A month after being injured, Mike Hollingsworth has been moved from University Medical Center’s Intensive Care Unit to the Methodist Rehabilitation Center in Jackson. On Monday, he was to be placed on a treadmill in an attempt to teach him to walk again.

Jack Hollingsworth said his son is fully conscious and has said “yes” and “no,” on occasion, but otherwise has not spoken. Mike Hollingsworth, 38, suffers from severe brain trauma and also still has trouble moving his right arm, his father said.

Also present for Monday’s hearing was Mike Hollingsworth’s wife, Debbie, who did not testify.

Others to testify were Warren County Sheriff Martin Pace, Mississippi Highway Safety Patrol SSgt. Ray Steed and two witnesses at the funeral where Mike Hollingsworth was directing traffic. One of those witnesses, funeral director Doug Huskey, said Vaughn showed no concern after running over the deputy.

“I said, You just killed a man,’ and he said, …. him,'” Huskey said.

Lumumba argued that Huskey couldn’t be certain about what Vaughn said because he was standing 10 to 15 yards away and that it did not indicate anything about Vaughn’s state of mind.

Lumumba also said Vaughn should be allowed bond because Mike Hollingsworth’s condition is no longer life-threatening. Vaughn had been held under a state statute that allows a suspect to be held until the extent of a victim’s injuries is determined, but under Mississippi law, defendants are entitled to bond in most cases except capital crimes.

“I tend to agree with Mr. Lumumba,” Price said. “I would like the state to show me why this defendant should be denied bond.”

Price gave the prosecutor’s office until noon Wednesday to present affidavits supporting the motion to deny bond.

“If you’ve got a constitutional or statutory reason why this defendant should be denied bond you need to get it to me,” Price said.

Warren County Prosecutor Ricky Johnson said Vaughn showed a disregard for human life when he sped up to pass the funeral procession from Glenwood Funeral Home to Green Acres Memorial Park.

“When he crossed that yellow line and took off to pass that procession he showed a reckless regard, and he should be held accountable,” Johnson said.

Lumumba is the founder and chairman of the New Afrikan People’s Organization and gained national notoriety from defending the late rapper Tupac Shakur. He also defended Elliot Culp, who was found guilty in 2001 in Holmes County of the kidnapping, armed robbery and assault of Texas runaways and the rape of one.

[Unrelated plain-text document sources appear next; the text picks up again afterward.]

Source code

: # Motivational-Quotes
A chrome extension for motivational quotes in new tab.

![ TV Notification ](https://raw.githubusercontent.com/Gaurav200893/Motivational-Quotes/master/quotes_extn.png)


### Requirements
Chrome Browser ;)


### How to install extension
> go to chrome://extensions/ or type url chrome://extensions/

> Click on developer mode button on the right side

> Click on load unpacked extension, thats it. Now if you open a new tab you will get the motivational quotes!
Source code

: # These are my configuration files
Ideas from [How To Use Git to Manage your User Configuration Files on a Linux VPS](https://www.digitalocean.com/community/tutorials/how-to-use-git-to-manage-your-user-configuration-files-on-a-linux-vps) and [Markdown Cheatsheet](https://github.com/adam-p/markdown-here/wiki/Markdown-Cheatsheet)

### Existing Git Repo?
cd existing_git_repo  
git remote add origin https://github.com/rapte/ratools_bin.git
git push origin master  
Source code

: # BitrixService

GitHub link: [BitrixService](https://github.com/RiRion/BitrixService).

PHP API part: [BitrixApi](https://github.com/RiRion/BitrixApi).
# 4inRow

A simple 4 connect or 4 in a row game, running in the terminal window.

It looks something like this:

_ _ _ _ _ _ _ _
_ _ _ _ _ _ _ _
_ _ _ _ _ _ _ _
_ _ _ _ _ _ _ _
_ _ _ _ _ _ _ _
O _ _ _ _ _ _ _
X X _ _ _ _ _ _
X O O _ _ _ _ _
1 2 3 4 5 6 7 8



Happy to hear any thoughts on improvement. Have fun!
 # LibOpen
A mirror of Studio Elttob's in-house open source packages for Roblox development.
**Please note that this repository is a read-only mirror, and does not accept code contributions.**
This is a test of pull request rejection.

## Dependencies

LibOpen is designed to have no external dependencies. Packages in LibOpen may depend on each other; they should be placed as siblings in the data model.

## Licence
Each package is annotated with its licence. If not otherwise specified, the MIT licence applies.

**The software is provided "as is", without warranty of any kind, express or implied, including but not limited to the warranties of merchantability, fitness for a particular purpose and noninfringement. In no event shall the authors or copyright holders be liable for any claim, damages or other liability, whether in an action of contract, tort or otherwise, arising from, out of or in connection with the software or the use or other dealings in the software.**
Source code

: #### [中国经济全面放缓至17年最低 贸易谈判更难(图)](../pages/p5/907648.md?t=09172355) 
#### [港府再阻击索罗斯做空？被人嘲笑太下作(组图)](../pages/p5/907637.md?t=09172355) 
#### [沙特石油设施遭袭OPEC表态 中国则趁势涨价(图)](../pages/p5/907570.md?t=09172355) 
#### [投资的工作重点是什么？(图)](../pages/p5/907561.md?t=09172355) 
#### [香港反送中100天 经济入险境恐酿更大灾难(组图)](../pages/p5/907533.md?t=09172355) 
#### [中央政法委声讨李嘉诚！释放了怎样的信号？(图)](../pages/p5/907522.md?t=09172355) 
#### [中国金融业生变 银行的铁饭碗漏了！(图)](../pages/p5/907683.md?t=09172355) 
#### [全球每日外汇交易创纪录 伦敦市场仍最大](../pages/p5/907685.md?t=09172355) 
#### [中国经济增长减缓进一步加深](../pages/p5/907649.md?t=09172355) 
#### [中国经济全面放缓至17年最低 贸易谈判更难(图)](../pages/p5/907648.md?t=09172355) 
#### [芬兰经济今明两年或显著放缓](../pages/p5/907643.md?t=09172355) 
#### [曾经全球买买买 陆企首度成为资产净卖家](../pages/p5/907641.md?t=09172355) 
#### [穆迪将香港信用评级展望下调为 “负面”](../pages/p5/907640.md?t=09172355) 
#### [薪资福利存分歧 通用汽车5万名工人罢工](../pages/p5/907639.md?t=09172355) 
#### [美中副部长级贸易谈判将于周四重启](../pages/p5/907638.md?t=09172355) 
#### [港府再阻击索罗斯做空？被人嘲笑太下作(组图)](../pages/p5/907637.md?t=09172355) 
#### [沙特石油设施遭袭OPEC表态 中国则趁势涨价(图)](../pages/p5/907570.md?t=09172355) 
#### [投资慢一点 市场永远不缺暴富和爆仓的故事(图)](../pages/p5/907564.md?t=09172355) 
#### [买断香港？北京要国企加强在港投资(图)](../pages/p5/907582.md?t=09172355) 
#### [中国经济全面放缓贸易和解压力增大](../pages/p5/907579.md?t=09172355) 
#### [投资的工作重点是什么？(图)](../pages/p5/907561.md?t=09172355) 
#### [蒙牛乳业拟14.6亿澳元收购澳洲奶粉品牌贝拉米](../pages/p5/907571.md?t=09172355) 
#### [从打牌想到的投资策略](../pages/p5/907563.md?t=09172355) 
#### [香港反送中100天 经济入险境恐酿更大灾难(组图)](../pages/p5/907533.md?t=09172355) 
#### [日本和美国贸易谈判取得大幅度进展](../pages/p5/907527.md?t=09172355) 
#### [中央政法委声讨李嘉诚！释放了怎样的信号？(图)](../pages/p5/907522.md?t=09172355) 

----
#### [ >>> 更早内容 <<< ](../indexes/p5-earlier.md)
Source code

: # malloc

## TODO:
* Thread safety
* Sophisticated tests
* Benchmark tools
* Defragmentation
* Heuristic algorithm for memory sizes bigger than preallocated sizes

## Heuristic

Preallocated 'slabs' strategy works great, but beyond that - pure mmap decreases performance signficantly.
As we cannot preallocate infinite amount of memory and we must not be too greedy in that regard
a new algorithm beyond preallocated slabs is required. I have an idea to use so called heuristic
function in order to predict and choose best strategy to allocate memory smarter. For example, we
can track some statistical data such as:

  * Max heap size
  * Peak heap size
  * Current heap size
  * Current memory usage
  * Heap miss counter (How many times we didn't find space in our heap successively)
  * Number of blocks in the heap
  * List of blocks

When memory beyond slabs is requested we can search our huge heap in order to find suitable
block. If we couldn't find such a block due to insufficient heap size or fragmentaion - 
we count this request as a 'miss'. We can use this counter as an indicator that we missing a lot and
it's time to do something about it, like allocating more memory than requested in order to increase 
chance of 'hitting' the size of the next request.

The incident drew public criticism after it was reported that Vaughn was on probation, but had been released on bond in September after being charged with armed robbery.

Warren County Circuit Judge Isadore Patrick signed an order Feb. 10 ordering Vaughn be held on probation violation, but no hearing has been held on those charges. Price said he wasn’t clear if the law allowed him to set bond for Vaughn over Patrick’s order.

Monday’s ruling means the charges against Vaughn will go before a Warren County grand jury and if indicted, could go to trial. The next grand jury session is scheduled for May.